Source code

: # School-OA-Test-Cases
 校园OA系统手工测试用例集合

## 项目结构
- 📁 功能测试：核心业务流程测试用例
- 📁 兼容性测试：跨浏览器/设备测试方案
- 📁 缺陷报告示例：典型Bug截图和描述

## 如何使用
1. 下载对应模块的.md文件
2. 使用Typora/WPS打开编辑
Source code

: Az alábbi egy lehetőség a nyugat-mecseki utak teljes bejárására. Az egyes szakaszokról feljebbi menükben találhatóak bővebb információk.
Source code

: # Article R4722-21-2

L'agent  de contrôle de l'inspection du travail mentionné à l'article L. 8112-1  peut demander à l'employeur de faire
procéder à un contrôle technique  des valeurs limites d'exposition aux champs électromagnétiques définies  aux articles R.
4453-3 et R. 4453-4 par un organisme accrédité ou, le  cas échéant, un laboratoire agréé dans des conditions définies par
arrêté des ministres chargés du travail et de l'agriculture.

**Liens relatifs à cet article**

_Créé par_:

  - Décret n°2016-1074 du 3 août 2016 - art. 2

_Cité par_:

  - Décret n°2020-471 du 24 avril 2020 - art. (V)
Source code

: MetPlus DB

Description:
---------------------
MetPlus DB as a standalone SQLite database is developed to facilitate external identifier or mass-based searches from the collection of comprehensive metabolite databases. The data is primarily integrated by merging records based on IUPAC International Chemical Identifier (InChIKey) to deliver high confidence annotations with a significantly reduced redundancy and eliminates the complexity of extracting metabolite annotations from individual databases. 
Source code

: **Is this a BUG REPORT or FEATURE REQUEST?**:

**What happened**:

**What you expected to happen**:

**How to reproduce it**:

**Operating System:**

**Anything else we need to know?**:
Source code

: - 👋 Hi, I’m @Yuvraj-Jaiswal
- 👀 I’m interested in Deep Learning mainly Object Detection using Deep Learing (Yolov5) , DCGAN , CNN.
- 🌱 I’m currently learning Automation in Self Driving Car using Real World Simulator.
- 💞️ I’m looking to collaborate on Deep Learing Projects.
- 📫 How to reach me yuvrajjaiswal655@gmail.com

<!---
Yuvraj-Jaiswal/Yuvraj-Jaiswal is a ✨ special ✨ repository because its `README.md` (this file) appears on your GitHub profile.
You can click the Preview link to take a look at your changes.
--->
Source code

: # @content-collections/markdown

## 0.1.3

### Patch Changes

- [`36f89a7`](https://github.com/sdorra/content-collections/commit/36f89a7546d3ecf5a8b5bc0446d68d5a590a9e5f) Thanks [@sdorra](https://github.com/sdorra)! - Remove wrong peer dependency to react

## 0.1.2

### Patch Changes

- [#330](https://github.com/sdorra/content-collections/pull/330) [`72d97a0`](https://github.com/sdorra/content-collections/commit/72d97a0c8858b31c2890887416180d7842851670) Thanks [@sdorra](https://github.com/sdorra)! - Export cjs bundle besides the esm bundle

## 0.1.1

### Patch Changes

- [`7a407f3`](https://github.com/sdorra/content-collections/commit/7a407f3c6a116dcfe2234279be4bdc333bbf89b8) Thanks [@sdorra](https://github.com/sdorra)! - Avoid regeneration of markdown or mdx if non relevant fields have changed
☆ ☆ ☆
• Work instructions:
Quote each line of the listing above exactly.

• Finished exercise:
Source code

: # School-OA-Test-Cases
 校园OA系统手工测试用例集合

## 项目结构
- 📁 功能测试：核心业务流程测试用例
- 📁 兼容性测试：跨浏览器/设备测试方案
- 📁 缺陷报告示例：典型Bug截图和描述

## 如何使用
1. 下载对应模块的.md文件
2. 使用Typora/WPS打开编辑
Source code

: Az alábbi egy lehetőség a nyugat-mecseki utak teljes bejárására. Az egyes szakaszokról feljebbi menükben találhatóak bővebb információk.
Source code

: # Article R4722-21-2

L'agent  de contrôle de l'inspection du travail mentionné à l'article L. 8112-1  peut demander à l'employeur de faire
procéder à un contrôle technique  des valeurs limites d'exposition aux champs électromagnétiques définies  aux articles R.
4453-3 et R. 4453-4 par un organisme accrédité ou, le  cas échéant, un laboratoire agréé dans des conditions définies par
arrêté des ministres chargés du travail et de l'agriculture.

**Liens relatifs à cet article**

_Créé par_:

  - Décret n°2016-1074 du 3 août 2016 - art. 2

_Cité par_:

  - Décret n°2020-471 du 24 avril 2020 - art. (V)
Source code

: MetPlus DB

Description:
---------------------
MetPlus DB as a standalone SQLite database is developed to facilitate external identifier or mass-based searches from the collection of comprehensive metabolite databases. The data is primarily integrated by merging records based on IUPAC International Chemical Identifier (InChIKey) to deliver high confidence annotations with a significantly reduced redundancy and eliminates the complexity of extracting metabolite annotations from individual databases. 
Source code

: **Is this a BUG REPORT or FEATURE REQUEST?**:

**What happened**:

**What you expected to happen**:

**How to reproduce it**:

**Operating System:**

**Anything else we need to know?**:
Source code

: - 👋 Hi, I’m @Yuvraj-Jaiswal
- 👀 I’m interested in Deep Learning mainly Object Detection using Deep Learing (Yolov5) , DCGAN , CNN.
- 🌱 I’m currently learning Automation in Self Driving Car using Real World Simulator.
- 💞️ I’m looking to collaborate on Deep Learing Projects.
- 📫 How to reach me yuvrajjaiswal655@gmail.com

<!---
Yuvraj-Jaiswal/Yuvraj-Jaiswal is a ✨ special ✨ repository because its `README.md` (this file) appears on your GitHub profile.
You can click the Preview link to take a look at your changes.
--->
Source code

: # @content-collections/markdown

## 0.1.3

### Patch Changes

- [`36f89a7`](https://github.com/sdorra/content-collections/commit/36f89a7546d3ecf5a8b5bc0446d68d5a590a9e5f) Thanks [@sdorra](https://github.com/sdorra)! - Remove wrong peer dependency to react

## 0.1.2

### Patch Changes

- [#330](https://github.com/sdorra/content-collections/pull/330) [`72d97a0`](https://github.com/sdorra/content-collections/commit/72d97a0c8858b31c2890887416180d7842851670) Thanks [@sdorra](https://github.com/sdorra)! - Export cjs bundle besides the esm bundle

## 0.1.1

### Patch Changes

- [`7a407f3`](https://github.com/sdorra/content-collections/commit/7a407f3c6a116dcfe2234279be4bdc333bbf89b8) Thanks [@sdorra](https://github.com/sdorra)! - Avoid regeneration of markdown or mdx if non relevant fields have changed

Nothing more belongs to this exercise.